Stored data
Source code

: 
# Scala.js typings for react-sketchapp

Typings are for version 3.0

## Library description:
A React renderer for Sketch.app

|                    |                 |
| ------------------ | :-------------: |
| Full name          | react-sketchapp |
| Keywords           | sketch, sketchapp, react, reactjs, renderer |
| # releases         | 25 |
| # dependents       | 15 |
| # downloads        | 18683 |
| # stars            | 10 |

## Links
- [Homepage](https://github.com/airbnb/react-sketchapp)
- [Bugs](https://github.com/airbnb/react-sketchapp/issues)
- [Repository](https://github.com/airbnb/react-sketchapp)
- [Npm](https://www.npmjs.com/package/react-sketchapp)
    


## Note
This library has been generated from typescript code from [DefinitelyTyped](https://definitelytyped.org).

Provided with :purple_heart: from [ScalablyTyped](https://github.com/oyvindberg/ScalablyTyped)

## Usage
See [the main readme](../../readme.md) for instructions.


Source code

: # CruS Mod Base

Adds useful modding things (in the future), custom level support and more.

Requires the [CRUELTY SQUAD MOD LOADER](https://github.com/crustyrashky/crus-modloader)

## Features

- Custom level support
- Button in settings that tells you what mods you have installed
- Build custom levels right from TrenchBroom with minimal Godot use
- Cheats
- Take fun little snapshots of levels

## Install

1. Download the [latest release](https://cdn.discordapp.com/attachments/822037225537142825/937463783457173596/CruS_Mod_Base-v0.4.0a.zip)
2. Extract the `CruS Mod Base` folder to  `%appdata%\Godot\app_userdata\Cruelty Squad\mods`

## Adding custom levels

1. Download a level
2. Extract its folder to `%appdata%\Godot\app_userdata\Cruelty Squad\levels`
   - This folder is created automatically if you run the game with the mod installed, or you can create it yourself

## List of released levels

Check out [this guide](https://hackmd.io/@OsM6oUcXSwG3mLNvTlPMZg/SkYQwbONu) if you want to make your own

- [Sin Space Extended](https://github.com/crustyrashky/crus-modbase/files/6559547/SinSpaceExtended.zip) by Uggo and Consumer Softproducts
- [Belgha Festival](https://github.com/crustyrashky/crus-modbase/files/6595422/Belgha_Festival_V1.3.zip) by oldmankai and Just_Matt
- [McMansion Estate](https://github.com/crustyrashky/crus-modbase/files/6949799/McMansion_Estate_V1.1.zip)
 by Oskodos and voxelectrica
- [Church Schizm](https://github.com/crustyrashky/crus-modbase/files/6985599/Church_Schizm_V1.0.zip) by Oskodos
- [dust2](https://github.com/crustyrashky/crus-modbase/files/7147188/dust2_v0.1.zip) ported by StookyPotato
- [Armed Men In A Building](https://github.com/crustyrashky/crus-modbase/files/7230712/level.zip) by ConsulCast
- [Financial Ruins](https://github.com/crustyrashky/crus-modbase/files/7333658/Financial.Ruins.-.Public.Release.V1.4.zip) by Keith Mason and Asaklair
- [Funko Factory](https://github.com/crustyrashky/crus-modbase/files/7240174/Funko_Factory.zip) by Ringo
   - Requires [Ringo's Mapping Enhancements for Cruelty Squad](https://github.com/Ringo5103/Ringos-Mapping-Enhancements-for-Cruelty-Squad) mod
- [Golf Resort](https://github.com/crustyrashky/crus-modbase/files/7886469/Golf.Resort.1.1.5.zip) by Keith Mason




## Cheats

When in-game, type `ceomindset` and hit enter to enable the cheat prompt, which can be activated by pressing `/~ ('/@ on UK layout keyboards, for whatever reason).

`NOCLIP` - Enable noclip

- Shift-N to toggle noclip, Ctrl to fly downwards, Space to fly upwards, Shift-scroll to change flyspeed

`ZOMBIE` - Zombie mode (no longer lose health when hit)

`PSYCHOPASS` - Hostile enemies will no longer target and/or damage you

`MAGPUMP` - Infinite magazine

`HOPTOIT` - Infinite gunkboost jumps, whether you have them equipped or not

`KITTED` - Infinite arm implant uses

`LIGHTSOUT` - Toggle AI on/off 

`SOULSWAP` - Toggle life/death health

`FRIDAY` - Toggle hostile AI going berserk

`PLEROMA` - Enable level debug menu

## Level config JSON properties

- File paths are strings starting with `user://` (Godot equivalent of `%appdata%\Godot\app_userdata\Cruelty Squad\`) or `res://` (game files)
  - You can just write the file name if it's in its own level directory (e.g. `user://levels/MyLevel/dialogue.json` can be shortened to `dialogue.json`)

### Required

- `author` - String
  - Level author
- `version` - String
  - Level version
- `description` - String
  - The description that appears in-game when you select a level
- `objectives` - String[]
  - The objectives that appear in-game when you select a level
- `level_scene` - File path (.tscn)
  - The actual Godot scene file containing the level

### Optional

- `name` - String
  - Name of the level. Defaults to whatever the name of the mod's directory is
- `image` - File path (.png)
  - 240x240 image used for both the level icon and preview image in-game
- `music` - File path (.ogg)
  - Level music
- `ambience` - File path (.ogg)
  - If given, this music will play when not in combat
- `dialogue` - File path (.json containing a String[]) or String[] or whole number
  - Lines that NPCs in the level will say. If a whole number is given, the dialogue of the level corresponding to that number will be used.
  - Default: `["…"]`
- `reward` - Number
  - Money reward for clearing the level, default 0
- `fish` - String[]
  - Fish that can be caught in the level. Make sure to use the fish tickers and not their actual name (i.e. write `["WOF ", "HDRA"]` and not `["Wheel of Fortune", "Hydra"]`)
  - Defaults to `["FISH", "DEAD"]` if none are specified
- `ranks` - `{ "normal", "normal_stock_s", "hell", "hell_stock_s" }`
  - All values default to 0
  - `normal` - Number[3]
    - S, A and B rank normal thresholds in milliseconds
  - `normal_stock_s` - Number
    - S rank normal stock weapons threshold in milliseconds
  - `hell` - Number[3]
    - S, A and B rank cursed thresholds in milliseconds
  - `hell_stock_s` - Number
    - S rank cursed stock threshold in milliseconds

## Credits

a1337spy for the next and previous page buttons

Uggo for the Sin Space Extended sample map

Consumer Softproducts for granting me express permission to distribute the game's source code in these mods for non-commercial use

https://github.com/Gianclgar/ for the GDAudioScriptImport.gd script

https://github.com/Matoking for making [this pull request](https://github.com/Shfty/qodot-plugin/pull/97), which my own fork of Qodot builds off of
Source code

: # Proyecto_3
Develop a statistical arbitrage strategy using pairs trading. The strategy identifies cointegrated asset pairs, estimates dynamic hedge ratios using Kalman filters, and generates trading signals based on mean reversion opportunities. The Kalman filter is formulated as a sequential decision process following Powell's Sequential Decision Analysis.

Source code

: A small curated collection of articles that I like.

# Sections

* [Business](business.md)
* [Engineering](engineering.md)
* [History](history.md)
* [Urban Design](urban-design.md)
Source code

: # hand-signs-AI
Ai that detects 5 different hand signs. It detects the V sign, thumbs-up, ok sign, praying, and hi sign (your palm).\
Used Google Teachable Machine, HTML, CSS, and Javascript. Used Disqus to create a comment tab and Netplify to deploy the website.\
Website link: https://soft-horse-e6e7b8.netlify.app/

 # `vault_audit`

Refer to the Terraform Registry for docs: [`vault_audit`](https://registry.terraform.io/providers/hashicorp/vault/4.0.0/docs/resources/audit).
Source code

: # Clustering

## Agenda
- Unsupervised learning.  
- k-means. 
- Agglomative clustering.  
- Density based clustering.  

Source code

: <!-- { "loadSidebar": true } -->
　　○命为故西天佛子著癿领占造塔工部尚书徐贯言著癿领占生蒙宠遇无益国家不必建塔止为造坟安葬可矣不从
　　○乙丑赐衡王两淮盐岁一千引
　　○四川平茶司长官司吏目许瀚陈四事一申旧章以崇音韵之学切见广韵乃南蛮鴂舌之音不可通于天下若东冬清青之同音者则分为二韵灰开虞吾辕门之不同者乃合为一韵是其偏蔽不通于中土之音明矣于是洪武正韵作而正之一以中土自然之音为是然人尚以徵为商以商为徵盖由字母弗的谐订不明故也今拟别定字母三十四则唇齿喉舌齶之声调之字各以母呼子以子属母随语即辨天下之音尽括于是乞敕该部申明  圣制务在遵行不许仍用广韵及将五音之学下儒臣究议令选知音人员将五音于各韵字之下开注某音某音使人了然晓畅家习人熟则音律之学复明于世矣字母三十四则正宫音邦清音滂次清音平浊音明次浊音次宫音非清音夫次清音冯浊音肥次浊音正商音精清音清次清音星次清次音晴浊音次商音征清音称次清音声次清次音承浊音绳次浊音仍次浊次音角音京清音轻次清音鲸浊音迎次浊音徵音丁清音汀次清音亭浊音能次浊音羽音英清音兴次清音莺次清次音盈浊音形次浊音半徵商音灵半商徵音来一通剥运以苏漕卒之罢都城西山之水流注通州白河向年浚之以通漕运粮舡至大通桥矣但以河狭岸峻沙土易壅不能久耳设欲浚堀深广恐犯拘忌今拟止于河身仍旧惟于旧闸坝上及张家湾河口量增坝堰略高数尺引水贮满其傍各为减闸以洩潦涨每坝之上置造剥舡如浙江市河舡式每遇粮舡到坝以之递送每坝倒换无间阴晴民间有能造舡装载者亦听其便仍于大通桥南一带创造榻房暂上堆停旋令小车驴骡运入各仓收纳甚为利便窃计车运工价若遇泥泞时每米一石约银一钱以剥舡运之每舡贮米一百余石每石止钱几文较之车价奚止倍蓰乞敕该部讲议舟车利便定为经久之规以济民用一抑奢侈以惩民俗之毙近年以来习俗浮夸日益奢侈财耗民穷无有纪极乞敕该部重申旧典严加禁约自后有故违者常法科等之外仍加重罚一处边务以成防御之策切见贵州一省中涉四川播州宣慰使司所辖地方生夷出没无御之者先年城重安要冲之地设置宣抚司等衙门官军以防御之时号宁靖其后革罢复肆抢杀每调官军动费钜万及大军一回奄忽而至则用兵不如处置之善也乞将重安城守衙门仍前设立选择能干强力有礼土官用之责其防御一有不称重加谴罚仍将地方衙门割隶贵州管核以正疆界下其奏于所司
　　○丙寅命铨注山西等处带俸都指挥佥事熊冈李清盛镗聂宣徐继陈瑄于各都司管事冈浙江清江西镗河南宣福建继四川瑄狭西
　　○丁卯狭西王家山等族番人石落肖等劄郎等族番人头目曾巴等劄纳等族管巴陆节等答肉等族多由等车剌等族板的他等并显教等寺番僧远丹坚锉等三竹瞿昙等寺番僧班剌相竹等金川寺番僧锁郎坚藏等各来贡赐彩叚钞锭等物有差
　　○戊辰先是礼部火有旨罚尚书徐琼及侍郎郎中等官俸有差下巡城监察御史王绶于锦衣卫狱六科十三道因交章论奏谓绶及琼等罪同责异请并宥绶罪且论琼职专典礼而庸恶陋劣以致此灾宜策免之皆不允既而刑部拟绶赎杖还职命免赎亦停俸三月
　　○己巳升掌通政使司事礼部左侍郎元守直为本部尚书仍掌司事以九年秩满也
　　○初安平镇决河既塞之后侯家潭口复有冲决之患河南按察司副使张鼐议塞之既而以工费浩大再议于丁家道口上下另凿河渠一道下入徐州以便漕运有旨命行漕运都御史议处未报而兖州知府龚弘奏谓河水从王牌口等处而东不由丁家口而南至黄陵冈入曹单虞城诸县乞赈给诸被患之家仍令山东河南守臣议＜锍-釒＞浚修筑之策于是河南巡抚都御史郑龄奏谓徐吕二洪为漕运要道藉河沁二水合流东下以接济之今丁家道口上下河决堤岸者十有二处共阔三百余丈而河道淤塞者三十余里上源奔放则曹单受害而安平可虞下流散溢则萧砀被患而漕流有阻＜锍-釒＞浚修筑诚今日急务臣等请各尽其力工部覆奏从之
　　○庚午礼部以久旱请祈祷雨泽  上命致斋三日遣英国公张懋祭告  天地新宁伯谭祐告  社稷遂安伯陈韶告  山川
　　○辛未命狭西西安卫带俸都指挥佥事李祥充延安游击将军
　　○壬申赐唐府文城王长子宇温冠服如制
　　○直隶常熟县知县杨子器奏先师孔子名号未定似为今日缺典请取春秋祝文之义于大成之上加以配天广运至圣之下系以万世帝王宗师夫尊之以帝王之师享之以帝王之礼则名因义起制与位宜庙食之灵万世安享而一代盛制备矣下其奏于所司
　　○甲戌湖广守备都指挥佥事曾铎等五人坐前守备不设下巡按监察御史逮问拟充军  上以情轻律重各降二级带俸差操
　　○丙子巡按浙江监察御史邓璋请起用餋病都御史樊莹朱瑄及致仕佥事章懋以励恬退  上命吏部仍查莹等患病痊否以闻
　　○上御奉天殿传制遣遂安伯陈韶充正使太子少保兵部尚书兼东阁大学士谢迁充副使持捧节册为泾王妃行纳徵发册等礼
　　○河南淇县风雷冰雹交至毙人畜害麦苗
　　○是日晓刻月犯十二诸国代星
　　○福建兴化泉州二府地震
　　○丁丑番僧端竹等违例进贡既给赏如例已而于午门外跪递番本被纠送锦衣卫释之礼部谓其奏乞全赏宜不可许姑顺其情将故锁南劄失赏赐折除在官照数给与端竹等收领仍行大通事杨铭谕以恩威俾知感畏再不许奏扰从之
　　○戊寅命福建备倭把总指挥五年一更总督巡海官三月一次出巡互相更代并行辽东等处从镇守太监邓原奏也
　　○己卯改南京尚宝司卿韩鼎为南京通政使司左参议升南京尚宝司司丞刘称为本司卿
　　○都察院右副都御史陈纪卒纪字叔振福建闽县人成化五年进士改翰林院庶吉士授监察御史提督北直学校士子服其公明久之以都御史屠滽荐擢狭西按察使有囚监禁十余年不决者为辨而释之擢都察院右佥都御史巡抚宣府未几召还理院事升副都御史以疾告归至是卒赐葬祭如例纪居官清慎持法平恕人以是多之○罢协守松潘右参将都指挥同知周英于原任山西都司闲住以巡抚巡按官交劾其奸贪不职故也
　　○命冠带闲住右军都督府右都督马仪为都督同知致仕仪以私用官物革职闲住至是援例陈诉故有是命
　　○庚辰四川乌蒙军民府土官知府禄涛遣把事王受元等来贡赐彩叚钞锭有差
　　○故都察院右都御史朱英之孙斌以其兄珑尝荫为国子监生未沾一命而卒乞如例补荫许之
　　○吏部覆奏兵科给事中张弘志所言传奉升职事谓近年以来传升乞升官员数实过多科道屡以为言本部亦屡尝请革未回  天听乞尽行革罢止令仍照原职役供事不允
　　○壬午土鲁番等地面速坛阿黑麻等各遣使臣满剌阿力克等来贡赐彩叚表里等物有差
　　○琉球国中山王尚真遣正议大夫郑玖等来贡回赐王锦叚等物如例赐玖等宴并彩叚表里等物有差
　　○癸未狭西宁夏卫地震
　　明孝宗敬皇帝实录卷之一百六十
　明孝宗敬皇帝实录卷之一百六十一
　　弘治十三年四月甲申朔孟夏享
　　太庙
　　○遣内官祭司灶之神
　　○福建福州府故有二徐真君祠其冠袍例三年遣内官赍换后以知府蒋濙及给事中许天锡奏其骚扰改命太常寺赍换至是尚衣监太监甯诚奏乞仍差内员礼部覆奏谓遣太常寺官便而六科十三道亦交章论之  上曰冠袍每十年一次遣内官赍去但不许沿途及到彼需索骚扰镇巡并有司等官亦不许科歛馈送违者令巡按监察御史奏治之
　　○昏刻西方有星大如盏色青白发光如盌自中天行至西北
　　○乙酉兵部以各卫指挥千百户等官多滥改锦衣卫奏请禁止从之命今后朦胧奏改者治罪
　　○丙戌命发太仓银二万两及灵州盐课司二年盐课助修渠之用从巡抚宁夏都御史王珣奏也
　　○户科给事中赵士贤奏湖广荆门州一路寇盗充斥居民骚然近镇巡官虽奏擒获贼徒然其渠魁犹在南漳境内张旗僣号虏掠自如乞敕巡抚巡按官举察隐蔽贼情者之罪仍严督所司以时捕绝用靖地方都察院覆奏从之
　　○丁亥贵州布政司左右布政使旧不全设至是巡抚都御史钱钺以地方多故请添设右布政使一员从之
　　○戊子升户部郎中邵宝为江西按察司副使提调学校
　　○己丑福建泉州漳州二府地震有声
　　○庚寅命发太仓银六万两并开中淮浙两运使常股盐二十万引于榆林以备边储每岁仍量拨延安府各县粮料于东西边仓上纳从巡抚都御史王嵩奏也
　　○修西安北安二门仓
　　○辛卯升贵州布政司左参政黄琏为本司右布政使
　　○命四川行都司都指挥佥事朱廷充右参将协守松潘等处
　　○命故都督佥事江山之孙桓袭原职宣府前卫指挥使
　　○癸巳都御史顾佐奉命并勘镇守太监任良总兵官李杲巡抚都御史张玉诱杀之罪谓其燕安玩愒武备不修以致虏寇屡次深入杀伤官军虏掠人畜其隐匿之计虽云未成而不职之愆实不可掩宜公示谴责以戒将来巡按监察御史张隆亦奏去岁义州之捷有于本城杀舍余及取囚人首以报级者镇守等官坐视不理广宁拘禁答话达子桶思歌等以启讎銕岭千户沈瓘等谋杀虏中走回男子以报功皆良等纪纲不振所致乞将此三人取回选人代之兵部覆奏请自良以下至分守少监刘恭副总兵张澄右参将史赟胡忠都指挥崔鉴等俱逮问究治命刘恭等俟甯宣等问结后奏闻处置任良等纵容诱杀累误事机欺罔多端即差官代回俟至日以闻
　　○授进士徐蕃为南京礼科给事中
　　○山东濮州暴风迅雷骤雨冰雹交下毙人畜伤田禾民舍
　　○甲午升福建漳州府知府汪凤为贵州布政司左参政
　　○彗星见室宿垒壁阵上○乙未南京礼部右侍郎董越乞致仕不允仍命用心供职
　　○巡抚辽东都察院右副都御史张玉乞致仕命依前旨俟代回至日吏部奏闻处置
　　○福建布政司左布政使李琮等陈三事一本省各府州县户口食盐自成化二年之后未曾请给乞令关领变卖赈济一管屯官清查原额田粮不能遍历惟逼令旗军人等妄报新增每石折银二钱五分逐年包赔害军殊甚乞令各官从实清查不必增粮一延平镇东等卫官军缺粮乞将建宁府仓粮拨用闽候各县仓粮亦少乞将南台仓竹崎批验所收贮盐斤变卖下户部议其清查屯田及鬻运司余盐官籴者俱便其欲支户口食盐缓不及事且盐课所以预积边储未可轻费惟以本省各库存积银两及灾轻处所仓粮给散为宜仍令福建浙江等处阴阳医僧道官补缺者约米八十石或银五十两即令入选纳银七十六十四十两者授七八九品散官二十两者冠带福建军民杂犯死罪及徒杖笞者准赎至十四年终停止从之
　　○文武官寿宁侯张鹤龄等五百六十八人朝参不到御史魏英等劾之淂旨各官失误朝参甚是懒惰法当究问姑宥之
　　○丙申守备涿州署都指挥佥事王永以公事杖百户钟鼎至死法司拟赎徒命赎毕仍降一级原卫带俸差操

▶ **Try it**
Take the lines above from the one containing "- [Armed Men" down to the one containing "- Requires [Ringo's", and transcribe them exactly, both ends included.

▶ **Task result**
- [Armed Men In A Building](https://github.com/crustyrashky/crus-modbase/files/7230712/level.zip) by ConsulCast
- [Financial Ruins](https://github.com/crustyrashky/crus-modbase/files/7333658/Financial.Ruins.-.Public.Release.V1.4.zip) by Keith Mason and Asaklair
- [Funko Factory](https://github.com/crustyrashky/crus-modbase/files/7240174/Funko_Factory.zip) by Ringo
   - Requires [Ringo's Mapping Enhancements for Cruelty Squad](https://github.com/Ringo5103/Ringos-Mapping-Enhancements-for-Cruelty-Squad) mod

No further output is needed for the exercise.